Pros of maintaining government security

The work of Rabkin and United States (2004) reveal that retaining government system of offering security offers several merits that outweighs the need for privatization. Thomas (2008) argues that the state stands in a better position to provide aviation safety owing to the expansive reach of resources such as finances, equipment, and human resource factor.  Any country can set adequate security standards to beef up safety and eliminate any threats that may compromise passengers as well as airport security. Turning to Thomas (2008) one finds that the state security system can handle massive workforce and is in a position to support the administrative personnel earnings.

Cons of government security

Thomas (2008) associates government security systems to being bureaucratic thereby offering ineffective passenger screening hassle. The bureaucracy inhibits identification, risk evaluation, the institution of appropriate regulations as well as undertaking transparent auditing exercise for performance adjustments. Furthermore, Thomas (2008) argues that running a government security system results in the creation of excessive as well as staff duplication leading high-cost expenditures. The state operated aviation safety would not perform best as most of the governments focus more on human resource business instead of concentrating on the mission to offer world class security and better coordination intelligence. In a study of Rabkin and United States (2004), Thomas (2008) found that embracing state-owned and run aviation safety systems can potentially give rise to bias towards spending government money on new and unvetted security technologies. Employment of the state-run security system can lead to expensive failures such as insufficient allocation of resources based on cost-benefits analysis as well as detailed risk evaluation. The inefficiency can result in devastating consequences in the event of an insecurity incidence. Thomas (2008) associates government security mechanisms to gaps such as the inability to implement security programs and performance evaluation for lack of detailed risk analysis.

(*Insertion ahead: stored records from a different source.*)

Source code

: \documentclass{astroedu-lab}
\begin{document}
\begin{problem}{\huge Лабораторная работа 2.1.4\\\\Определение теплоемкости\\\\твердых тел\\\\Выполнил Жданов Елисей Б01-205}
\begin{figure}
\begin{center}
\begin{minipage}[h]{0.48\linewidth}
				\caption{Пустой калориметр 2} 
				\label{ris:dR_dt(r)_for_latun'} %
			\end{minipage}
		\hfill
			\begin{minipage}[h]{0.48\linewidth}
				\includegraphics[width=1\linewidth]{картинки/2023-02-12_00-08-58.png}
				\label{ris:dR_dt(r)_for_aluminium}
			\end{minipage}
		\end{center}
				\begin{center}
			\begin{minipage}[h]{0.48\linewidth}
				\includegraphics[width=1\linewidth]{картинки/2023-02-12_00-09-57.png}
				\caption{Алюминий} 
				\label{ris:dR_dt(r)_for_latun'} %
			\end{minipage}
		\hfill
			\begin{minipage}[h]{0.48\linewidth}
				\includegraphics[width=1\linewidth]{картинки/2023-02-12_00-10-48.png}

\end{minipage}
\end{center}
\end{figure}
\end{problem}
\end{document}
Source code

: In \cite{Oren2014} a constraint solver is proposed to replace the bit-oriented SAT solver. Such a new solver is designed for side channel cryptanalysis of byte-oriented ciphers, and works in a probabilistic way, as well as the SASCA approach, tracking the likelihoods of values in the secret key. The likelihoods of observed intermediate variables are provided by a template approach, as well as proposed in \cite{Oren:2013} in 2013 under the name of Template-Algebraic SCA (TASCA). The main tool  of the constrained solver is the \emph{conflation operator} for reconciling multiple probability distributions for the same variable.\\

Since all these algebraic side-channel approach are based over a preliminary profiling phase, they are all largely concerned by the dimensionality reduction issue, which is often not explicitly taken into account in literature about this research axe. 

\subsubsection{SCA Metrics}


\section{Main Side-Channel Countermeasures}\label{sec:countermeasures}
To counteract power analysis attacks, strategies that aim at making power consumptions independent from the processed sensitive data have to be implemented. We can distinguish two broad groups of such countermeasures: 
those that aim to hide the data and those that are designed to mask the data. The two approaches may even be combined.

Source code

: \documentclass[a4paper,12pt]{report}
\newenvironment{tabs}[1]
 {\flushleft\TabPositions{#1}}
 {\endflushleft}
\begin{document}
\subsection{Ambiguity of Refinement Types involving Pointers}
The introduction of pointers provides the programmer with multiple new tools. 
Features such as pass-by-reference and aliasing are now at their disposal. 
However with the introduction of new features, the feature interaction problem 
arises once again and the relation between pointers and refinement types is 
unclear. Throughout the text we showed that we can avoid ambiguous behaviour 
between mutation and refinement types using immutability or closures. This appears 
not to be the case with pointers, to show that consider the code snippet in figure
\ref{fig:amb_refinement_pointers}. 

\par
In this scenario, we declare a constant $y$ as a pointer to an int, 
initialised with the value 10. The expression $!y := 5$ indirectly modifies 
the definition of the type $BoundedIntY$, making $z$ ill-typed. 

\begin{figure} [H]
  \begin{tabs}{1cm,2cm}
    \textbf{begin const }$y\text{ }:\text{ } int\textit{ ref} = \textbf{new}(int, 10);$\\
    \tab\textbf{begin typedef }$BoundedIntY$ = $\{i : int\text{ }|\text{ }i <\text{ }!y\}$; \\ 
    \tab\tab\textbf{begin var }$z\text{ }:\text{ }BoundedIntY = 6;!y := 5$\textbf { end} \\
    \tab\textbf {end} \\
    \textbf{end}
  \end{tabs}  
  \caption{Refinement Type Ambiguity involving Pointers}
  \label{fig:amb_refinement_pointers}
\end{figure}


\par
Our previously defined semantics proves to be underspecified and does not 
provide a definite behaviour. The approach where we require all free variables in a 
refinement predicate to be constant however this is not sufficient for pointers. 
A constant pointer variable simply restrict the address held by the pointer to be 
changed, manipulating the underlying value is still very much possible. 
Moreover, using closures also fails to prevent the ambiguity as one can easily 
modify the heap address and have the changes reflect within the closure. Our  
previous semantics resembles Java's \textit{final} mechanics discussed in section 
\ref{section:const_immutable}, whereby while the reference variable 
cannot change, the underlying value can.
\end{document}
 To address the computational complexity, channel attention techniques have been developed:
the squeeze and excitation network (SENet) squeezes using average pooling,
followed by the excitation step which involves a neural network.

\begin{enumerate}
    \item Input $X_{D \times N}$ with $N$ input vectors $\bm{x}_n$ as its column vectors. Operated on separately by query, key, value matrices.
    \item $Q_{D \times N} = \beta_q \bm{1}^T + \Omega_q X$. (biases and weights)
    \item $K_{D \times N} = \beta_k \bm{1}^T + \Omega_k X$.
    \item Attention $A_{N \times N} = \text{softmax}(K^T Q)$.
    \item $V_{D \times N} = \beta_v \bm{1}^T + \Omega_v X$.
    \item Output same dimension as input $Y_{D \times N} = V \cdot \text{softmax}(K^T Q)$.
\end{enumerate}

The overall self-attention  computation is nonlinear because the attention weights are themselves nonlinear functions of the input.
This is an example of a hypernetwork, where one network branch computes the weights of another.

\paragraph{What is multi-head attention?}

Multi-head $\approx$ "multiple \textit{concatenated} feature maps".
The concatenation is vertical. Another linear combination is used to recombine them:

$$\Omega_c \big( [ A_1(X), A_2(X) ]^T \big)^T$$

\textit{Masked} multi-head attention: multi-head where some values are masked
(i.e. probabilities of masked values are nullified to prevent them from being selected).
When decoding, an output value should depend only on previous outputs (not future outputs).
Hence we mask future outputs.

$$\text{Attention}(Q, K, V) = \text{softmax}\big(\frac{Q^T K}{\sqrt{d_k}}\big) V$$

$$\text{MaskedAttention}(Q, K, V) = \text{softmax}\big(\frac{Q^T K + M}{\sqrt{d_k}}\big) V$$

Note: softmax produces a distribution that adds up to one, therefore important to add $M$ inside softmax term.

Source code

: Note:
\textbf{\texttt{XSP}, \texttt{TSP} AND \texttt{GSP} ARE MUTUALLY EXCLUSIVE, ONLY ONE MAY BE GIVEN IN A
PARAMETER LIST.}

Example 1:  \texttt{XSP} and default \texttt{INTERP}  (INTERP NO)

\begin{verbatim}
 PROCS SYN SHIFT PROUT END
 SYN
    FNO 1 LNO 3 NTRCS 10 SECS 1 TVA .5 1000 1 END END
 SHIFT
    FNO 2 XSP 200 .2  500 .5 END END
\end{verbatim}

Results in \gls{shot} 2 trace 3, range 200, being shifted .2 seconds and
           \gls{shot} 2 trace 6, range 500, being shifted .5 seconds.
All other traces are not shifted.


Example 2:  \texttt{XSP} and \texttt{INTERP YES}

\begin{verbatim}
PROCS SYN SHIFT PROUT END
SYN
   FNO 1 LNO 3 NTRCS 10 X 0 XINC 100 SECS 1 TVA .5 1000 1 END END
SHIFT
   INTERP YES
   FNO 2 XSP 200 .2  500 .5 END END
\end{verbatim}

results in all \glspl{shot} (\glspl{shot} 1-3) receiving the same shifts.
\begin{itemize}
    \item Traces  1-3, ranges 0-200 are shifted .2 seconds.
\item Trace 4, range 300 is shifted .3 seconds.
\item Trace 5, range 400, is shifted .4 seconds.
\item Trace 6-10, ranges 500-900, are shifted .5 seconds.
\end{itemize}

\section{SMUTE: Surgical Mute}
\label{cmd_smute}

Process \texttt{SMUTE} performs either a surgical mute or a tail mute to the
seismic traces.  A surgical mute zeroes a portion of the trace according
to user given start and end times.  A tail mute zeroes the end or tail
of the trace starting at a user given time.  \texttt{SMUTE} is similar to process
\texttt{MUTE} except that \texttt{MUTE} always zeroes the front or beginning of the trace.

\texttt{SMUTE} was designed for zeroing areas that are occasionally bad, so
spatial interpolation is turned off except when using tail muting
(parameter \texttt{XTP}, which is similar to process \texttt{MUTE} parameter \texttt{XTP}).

Pros of using private security

Rabkin and United States (2004) argue that private system of aviation safety performs best. The contracted firms can exercise covert testing, screening for anecdotal information and undertake independent evaluation without any form of external influence. Thomas (2008) states that utilizing private screening professionals serves as the best aviation security option. A study in U.S showed that privately contracted firms gave better results than government security systems. Using a privately operated security organization would save the taxpayers significant amount of dollars that the government can channel to constructive development projects. Rabkin and United States (2004) moreover reveal that private sector screeners have better, and collective bargaining options compared to government operated security mechanisms. The firms’ independence makes it possible to deploy assets effectively to deter insecurity plots such as theft and potential terrorist attacks. Privatising aviation safety enables program flexibility and adapting to local, regional as well as international passenger needs. The independence associated with the private firms’ allow efficient intelligence gathering, data sharing and deployment of new screening technologies.

The cons of privately owned systems

Rabkin and United States (2004) however links some drawbacks to adopting privately owned and operated security organizations. The policy as Thomas (2008) argues subverts the intent of the law. Employing private security organization costs more than maintaining a government system. The airports that have contracted the private organizations have to pump enormous amounts of cash for the firm’s operation activities. Using privately owned and operated security companies would jeopardize the safety of the airports because the organizations focus more on raising profit by reducing staff and undertaking skimp on training at the expense of the passenger’s safety (Rabkin and United States, 2004).

References

Rabkin, N. J., & United States. (2004). Aviation security: Improvement still needed in federal aviation security efforts. Washington, D.C.: U.S. General Accounting Office. N.p.

Thomas, A. R. (2008). Aviation security management. Westport, CT: Praeger Security International. N.p.